■ DIRECTIONS FOR THIS TASK ■
Wherever the string "none" turns up in the data, copy the whole line.

■ INPUT DATA ■

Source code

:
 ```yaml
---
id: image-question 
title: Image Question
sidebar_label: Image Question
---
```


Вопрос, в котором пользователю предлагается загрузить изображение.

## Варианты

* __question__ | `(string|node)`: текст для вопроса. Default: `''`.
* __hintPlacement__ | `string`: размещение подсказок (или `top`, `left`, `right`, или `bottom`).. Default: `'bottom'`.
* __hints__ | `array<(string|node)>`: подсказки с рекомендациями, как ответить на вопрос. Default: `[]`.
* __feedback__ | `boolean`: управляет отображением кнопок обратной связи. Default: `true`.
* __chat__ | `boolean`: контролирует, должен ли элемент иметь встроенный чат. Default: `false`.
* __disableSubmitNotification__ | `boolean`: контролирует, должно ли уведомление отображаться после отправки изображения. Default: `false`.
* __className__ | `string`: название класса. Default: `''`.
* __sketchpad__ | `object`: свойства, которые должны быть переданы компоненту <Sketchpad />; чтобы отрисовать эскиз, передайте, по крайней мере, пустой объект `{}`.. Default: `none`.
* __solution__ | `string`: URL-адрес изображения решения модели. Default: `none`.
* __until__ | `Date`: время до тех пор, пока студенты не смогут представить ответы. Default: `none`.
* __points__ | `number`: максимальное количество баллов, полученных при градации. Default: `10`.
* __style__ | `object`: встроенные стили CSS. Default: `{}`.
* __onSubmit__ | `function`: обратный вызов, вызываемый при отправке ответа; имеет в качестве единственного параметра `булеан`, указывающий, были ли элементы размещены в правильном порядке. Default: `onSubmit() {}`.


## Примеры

■ ANSWER FOR THE TASK ■
* __sketchpad__ | `object`: свойства, которые должны быть переданы компоненту <Sketchpad />; чтобы отрисовать эскиз, передайте, по крайней мере, пустой объект `{}`.. Default: `none`.
* __solution__ | `string`: URL-адрес изображения решения модели. Default: `none`.
* __until__ | `Date`: время до тех пор, пока студенты не смогут представить ответы. Default: `none`.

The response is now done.